Plonky, by Brian Jacques

 

Even the cheapest wine was expensive now

McCann held the bottle out at arm’s length

So he could read the label without putting his specs on

“Fine Olde Port Style Ruby Wine-

Produce of More Than One Country” it said

Heh.  Plonk.

 

Two pretty young girls passing along Paradise Street

Saw the old man holding the bottle out.

They both laughed.  One of them said “Cheers!”

McCann stared at them

And to discourage further familiarities

He stuffed the bottle back into his Mac pocket

Horked noisily, and spat on the pavement.

The girls hurried off back to work

As he closed his eyes, and leaned back on the bench,

The dappled Shadows from the bushes behind giving

His face a leprous look.

 

Plonk.  Where’d had he first heard the word?

1944.  On the front steps of that little Italian church-

What was it called now?- Santa Therese de Liscious-

Or something.

He could remember the statue outside.

It was a lady, dressed as a nun, with a face like a Madonna.

 

Sargent Thomas had translated the Latin inscription

Beneath the statue for the benefit

Of McCann and his mates.

“After my death I will let fall a shower of roses.”
The soldiers had laughed and sang “April Showers.”

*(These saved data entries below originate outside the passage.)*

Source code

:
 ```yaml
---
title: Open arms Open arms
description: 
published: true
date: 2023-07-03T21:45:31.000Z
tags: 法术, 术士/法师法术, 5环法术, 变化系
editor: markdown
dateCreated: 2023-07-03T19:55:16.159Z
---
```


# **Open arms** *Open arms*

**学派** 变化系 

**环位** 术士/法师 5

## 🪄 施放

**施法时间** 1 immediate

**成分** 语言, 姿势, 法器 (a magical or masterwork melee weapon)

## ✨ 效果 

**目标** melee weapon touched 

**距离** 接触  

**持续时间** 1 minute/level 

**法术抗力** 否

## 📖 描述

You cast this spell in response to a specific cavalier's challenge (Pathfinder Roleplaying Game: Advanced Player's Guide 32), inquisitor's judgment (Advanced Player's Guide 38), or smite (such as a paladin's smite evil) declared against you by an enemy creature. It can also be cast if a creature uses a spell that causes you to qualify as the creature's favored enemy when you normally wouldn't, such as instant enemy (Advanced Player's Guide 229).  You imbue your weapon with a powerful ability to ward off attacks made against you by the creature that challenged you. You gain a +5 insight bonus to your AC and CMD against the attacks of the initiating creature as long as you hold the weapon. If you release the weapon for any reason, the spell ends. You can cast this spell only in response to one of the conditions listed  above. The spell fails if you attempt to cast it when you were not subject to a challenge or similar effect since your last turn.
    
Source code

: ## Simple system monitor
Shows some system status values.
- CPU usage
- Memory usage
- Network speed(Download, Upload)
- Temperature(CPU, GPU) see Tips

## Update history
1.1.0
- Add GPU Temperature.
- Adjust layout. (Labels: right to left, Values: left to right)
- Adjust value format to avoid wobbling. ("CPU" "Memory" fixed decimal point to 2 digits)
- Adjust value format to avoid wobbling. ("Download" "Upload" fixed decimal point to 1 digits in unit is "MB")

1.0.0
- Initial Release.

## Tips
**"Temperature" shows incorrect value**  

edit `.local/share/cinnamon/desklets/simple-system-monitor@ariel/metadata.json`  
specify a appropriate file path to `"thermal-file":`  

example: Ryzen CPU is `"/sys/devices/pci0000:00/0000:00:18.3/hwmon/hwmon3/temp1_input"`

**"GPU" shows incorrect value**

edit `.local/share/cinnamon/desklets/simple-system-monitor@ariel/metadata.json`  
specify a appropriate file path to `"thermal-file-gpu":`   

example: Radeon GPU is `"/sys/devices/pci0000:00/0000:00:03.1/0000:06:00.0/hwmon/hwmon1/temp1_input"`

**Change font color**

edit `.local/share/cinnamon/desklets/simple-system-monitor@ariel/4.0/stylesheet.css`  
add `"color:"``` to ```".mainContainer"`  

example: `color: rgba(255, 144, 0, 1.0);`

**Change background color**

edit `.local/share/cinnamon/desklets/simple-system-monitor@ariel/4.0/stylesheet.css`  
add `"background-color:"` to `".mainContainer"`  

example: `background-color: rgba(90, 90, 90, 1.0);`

They bought rough red wine from a man

Who sold it off the back of a cart.

“Chianti del Classico” it was called.

One of the lads from McCann’s regiment

Said it was only plonk.

 

McCann stood up and swayed as he took out his bottle again.

“Plonk!  It’s all only plonk!”he told the whole of Paradise Street,

Aloud, with his arms stretched wide.

Nobody was taking any notice,

So he broke out into song.

“St. Therese Of The Roses”

The panda car stopped at the curb alongside,

And he found himself looking into the face

Of a young policeman.

 

Immediately, McCann straightened up

And threw the constable what he imagined

Was a smart military salute.

“It’s s’alright.  S’Alright, Sarge!  Just goin’…” he mumbled,

As he pocketed the bottled and retreated

Along Paradise Street in the direction of Duke Street

 

The young copper watched him go,

Shook his head in disgust

And climbed back into the car.

“Another plonky,” he said to his mate.

 

McCann wandered aimlessly, staggering

And talking to himself.

People avoided him, and crossed over the road

When they saw him coming.

 

Plonky.

 

McCann didn’t worry, he didn’t care.

Let ‘em move out of the way for him.

He fought and bled for the likes of them.

Yeah- fought and bled!

I caught shrapnel in me left leg

And a silver plate in me skull.

Let ‘em move out of the way!

 

He wished he hadn’t sold his medals-that’ve showed ‘em!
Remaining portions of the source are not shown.